The production and processing area of Veneto PDO extra virgin olive oil is within the territory of several municipal areas in the provinces of Verona, Vicenza, Treviso and Padua, in the Veneto region.
The olives must be harvested by January 15th of each year. The maximum permitted production is 7 tonnes per hectare of olive groves and the oil yield cannot exceed 18%.
Appearance and Flavour
• Veneto Valpolicella: obtained from the Grignano or Favarol varieties (at least 50%) and the Leccino, Casaliva, Frantoio, Maurino, Pendolino, Leccio del Corno, Trep or Drop varieties (up to 50%); it is yellow in colour with delicate tones of green in the freshly pressed oil; it has a light fruity aroma and a fruity flavour with a hint of bitterness and a musky aftertaste. • Veneto Euganei e Berici: obtained from the Leccino and Rasara varieties (at least 50%) and the Frantoio, Maurino, Pendolino, Marzemino, Riondella, Trep or Drop or Matosso varieties (up to 50%); it has an intense golden green colour, with a fruity aroma of varying intensity and a fruity flavour with a delicate hint of bitterness. • Veneto del Grappa: obtained from the Frantoio and Leccino varieties (at least 50%), and the Grignano, Maurino, Pendolino, Leccio del Corno and Padanina varieties (up to 50%); it is green-gold to yellow in colour, with a fruity aroma of varying intensity and a fruity flavour with a hint of bitterness in the freshly pressed oil.
The origins of olive cultivation in the production area of Veneto PDO extra virgin olive oil probably date back to the Roman conquest of this area.
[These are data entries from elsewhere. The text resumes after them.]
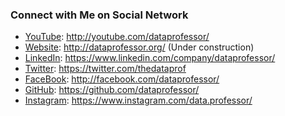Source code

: ### Connect with Me on Social Network

* [YouTube](http://youtube.com/dataprofessor/): http://youtube.com/dataprofessor/
* [Website](http://dataprofessor.org/): http://dataprofessor.org/ (Under construction)
* [LinkedIn](https://www.linkedin.com/company/dataprofessor/): https://www.linkedin.com/company/dataprofessor/
* [Twitter](https://twitter.com/thedataprof): https://twitter.com/thedataprof
* [FaceBook](http://facebook.com/dataprofessor/): http://facebook.com/dataprofessor/
* [GitHub](https://github.com/dataprofessor/): https://github.com/dataprofessor/
* [Instagram](https://www.instagram.com/data.professor/): https://www.instagram.com/data.professor/
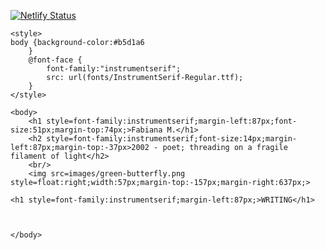 [![Netlify Status](https://api.netlify.com/api/v1/badges/8cfa8785-8df8-4aad-ad35-8f1c790b8baf/deploy-status)](https://app.netlify.com/sites/digital-garden-jekyll-template/deploys)

<!DOCTYPE html>
<html lang="en">
    <head>
        <title>portfolio</title>
        <meta charset="UTF-8" />
        <title>Title</title>
        <link rel="stylesheet" href="styles.css" />
        <script src="script.js"></script>
    </head>
    
    <style>
    body {background-color:#b5d1a6 
        }
        @font-face {
            font-family:"instrumentserif";
            src: url(fonts/InstrumentSerif-Regular.ttf);
        }
    </style>
    
    <body>
        <h1 style=font-family:instrumentserif;margin-left:87px;font-size:51px;margin-top:74px;>Fabiana M.</h1>
        <h2 style=font-family:instrumentserif;font-size:14px;margin-left:87px;margin-top:-37px>2002 - poet; threading on a fragile filament of light</h2>
        <br/>
        <img src=images/green-butterfly.png style=float:right;width:57px;margin-top:-157px;margin-right:637px;>
    
    <h1 style=font-family:instrumentserif;margin-left:87px;>WRITING</h1>
    
    
    
    </body>
</html>

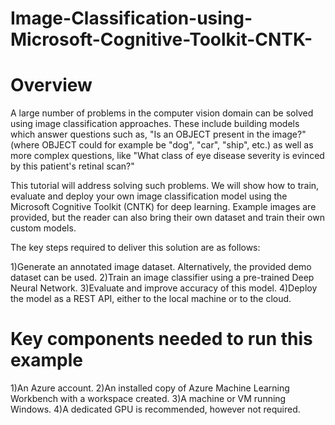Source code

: # Image-Classification-using-Microsoft-Cognitive-Toolkit-CNTK-



# Overview



A large number of problems in the computer vision domain can be solved using image classification approaches. These include building models which answer questions such as, "Is an OBJECT present in the image?" (where OBJECT could for example be "dog", "car", "ship", etc.) as well as more complex questions, like "What class of eye disease severity is evinced by this patient's retinal scan?"

This tutorial will address solving such problems. We will show how to train, evaluate and deploy your own image classification model using the Microsoft Cognitive Toolkit (CNTK) for deep learning. Example images are provided, but the reader can also bring their own dataset and train their own custom models.

The key steps required to deliver this solution are as follows:

1)Generate an annotated image dataset. Alternatively, the provided demo dataset can be used.
2)Train an image classifier using a pre-trained Deep Neural Network.
3)Evaluate and improve accuracy of this model.
4)Deploy the model as a REST API, either to the local machine or to the cloud.

# Key components needed to run this example
1)An Azure account.
2)An installed copy of Azure Machine Learning Workbench with a workspace created.
3)A machine or VM running Windows.
4)A dedicated GPU is recommended, however not required.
However, the first hard evidence relating to olive cultivation in this area dates back to the IX century, when olive growing spread from the Province of Verona into the surrounding areas. Over the following centuries, olive cultivation moved through periods of growth and decline, until eventually, after the First World War, the production of olive oil was successfully revived.
Extra virgin olive oil is highly perishable and must be stored correctly in order to maintain its organoleptic characteristics. It should therefore be kept in a cool, dark place at a temperature between 14 and 18°C, away from heat sources and other foods that release odours. It should be consumed within four to six months of pressing to fully appreciate its qualities. Veneto PDO is characterised by a wide range of organoleptic characteristics which make it a perfect condiment for boiled vegetables and grilled fish.
Veneto PDO extra virgin olive oil is characterised by a maximum acidity of between 0,5 and 0,6 g per 100 g of oil, depending on the geographical reference. The panel test result is at least 7,5.